A lymph node metastasis-related protein-coding genes combining with long noncoding RNA signature for breast cancer survival prediction.

Integrating protein-coding gene (PCG) with long noncoding RNA (lncRNA) expression profiles, our aim is to identify a multidimensional transcriptome model that can predict individual prognosis of patients with breast cancer (BRCA). After diverse bioinformatics and statistical analyses, we obtained gene expression profiles of 1,016 BRCA samples from Gene Expression Omnibus (GEO) and The Cancer Genome Atlas (TCGA) database, and constructed a prognostic signature, which is composed of four PCGs (TFCP2, LRRC75B, PROSER2, and STOML1) and one lncRNA (AL355592.1).
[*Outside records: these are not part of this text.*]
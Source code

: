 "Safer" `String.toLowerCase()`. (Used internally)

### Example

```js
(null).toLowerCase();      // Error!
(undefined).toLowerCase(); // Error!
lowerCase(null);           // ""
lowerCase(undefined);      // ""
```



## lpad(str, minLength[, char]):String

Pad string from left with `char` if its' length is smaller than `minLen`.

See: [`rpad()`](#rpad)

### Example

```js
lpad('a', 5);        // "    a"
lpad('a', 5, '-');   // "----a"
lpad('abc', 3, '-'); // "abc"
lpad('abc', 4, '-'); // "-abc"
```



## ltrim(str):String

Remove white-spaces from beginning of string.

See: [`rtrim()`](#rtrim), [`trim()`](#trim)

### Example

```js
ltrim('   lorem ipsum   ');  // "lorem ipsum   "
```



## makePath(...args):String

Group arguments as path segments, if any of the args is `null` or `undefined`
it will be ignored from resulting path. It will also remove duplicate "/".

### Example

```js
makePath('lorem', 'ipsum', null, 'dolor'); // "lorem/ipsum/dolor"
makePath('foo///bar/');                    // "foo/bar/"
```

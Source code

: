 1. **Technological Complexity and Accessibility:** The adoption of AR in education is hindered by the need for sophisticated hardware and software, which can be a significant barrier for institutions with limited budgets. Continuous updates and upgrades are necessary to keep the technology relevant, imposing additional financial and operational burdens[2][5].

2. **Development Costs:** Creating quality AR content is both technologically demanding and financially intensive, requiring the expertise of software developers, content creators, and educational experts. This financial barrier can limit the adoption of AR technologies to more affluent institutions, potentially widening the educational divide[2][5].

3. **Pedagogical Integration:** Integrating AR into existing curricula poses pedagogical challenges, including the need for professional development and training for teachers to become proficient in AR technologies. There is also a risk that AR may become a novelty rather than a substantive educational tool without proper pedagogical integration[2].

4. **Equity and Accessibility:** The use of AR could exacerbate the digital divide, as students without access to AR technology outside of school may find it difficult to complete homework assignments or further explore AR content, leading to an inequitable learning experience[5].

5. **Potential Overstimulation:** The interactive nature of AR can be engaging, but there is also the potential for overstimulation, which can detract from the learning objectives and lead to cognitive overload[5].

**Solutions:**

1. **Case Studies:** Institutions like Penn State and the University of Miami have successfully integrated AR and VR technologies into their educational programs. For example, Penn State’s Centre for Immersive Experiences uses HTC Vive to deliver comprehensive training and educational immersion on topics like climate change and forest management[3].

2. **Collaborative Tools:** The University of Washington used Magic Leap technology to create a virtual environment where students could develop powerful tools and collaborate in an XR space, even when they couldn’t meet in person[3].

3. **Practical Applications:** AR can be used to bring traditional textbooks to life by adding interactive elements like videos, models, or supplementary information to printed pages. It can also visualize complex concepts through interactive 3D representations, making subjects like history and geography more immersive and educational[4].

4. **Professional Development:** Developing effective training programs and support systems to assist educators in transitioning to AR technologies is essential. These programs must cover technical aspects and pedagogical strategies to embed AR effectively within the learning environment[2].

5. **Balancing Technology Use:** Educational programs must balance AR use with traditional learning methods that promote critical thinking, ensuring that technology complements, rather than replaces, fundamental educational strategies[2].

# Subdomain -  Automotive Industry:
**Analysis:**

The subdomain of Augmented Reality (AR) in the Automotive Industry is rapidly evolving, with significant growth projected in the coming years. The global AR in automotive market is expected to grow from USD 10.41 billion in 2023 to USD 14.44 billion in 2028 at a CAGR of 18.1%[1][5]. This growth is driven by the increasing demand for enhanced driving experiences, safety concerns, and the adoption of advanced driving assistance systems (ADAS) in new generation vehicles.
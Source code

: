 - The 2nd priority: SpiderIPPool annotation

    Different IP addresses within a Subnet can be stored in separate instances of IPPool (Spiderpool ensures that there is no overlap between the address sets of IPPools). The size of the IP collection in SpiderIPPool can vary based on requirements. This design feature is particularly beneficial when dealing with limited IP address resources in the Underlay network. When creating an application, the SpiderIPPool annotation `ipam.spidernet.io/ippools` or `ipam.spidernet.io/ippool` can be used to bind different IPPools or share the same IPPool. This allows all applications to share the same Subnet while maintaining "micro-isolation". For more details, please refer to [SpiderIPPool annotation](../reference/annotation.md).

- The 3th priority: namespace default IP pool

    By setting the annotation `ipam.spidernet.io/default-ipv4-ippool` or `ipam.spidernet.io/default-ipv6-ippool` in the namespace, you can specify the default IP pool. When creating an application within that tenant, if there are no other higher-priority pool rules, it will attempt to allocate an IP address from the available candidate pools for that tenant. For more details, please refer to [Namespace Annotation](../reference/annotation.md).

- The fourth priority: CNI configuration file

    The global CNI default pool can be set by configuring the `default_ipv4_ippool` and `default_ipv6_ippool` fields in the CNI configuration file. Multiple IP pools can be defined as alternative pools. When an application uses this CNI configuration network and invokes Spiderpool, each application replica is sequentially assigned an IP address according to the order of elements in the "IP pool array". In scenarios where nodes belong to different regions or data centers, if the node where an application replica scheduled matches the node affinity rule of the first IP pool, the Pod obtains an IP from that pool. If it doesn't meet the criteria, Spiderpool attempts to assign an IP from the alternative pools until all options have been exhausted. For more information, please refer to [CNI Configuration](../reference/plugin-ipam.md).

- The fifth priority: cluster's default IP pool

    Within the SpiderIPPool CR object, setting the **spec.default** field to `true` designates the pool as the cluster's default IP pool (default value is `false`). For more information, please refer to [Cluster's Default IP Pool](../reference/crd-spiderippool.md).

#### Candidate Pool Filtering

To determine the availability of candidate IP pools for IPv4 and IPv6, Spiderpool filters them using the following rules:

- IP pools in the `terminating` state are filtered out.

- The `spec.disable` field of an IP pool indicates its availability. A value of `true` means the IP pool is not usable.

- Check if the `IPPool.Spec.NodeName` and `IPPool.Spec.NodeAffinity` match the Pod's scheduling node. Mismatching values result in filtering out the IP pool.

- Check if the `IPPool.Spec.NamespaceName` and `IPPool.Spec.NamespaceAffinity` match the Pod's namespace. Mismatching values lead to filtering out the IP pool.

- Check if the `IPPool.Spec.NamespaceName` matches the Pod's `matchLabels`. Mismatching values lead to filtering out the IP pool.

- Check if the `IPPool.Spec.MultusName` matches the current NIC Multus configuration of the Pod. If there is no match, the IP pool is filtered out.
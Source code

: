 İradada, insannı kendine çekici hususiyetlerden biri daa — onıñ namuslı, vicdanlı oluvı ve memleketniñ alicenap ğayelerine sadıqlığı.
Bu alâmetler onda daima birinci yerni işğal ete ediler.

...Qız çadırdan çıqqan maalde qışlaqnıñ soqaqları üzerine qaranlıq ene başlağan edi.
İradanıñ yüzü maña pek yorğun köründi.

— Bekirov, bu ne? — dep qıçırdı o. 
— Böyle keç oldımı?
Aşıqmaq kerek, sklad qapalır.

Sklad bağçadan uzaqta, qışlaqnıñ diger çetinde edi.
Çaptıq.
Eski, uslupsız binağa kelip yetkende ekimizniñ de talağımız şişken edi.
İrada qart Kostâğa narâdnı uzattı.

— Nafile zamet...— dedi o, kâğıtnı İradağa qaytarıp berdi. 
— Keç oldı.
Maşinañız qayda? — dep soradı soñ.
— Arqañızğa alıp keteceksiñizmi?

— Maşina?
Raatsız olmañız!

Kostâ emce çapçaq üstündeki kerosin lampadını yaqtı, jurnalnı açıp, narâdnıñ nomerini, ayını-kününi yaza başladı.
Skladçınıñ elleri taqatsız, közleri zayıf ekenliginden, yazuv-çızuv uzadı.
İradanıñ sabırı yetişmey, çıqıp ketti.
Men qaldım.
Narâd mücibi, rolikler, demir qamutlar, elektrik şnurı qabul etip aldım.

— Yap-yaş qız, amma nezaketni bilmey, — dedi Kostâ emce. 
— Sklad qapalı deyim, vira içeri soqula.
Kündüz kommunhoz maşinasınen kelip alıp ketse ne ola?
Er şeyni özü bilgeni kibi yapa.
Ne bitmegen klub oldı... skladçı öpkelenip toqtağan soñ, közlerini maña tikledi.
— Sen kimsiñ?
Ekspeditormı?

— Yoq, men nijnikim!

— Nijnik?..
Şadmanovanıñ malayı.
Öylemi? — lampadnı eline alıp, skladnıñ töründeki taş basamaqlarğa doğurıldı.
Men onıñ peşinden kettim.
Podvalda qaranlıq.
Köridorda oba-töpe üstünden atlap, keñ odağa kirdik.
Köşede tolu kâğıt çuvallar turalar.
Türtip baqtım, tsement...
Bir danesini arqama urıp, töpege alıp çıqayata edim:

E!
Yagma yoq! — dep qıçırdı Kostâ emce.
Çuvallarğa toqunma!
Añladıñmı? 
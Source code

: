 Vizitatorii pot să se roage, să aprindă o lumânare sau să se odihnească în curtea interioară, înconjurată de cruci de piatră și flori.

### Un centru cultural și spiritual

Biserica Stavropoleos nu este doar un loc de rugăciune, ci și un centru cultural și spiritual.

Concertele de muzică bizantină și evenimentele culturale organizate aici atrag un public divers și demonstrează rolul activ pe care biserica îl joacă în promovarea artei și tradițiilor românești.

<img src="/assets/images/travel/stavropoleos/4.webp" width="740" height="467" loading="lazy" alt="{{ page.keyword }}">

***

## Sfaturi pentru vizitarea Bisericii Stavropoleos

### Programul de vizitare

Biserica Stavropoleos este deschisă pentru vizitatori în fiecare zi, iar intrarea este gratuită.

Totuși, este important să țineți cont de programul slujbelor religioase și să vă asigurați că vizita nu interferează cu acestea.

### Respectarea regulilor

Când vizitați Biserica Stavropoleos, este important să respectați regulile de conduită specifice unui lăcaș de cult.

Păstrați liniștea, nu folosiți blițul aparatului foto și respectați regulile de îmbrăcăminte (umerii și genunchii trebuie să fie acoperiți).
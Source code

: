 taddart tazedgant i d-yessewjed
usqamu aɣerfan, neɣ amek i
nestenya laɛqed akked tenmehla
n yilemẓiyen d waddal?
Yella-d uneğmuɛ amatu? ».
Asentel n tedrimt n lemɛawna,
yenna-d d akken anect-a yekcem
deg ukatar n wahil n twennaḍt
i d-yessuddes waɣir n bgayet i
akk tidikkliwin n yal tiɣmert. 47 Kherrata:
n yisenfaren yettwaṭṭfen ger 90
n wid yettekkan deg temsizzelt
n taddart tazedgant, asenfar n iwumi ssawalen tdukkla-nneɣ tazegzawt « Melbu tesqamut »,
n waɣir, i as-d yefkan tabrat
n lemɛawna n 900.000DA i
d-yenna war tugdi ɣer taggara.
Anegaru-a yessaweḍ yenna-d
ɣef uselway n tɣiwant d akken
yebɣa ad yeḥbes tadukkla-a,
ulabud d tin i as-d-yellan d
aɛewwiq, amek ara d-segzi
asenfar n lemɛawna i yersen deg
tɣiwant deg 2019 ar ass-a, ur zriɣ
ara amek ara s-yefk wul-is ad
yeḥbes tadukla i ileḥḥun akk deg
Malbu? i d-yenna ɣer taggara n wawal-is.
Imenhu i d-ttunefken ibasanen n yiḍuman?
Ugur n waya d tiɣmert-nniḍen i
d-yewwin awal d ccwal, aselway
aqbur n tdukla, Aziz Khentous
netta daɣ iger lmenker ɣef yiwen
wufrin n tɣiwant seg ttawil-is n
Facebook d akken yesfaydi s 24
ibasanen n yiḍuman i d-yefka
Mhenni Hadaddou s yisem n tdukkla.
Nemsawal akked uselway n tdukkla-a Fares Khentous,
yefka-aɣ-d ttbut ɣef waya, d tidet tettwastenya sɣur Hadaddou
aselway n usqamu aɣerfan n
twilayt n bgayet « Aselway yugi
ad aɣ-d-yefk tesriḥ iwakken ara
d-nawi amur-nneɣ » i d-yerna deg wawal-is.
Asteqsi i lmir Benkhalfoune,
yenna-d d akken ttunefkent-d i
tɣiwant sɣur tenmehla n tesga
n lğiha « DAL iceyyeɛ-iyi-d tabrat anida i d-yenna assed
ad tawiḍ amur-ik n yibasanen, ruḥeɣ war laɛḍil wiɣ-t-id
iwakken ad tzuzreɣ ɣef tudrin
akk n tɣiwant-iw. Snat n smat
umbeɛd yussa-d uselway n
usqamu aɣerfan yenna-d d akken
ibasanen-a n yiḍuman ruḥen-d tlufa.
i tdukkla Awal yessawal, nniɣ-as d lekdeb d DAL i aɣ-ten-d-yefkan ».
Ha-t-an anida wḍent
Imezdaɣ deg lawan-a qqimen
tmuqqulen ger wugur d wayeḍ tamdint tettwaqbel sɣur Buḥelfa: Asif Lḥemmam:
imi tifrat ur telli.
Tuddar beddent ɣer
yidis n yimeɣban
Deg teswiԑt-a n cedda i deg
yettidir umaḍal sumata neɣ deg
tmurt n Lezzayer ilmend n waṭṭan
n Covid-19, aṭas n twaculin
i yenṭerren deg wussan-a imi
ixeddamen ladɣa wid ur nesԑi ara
In the training set, the multidimensional transcriptome signature could part patients with BRCA into two groups with different survival, defined as high- and low-risk group by Kaplan-Meier (KM) analysis (p < 0.001). In the other five validation datasets, the PCG-lncRNA signature showed a similar predictive performance in BRCA by KM (p < 0.05). The prognostic independence for the PCG-lncRNA model was verified by the multivariable Cox regression analysis. Because Chi-squared test showed the signature was associated with lymph node metastasis status, stratification analysis found that it could further subdivide lymph node metastasis status more precisely in BRCA. The function analysis suggested that the genes from the signature were associated with immunity-related pathways. In summary, we constructed a PCG-lncRNA signature, which could accurately predict survival in patients with BRCA.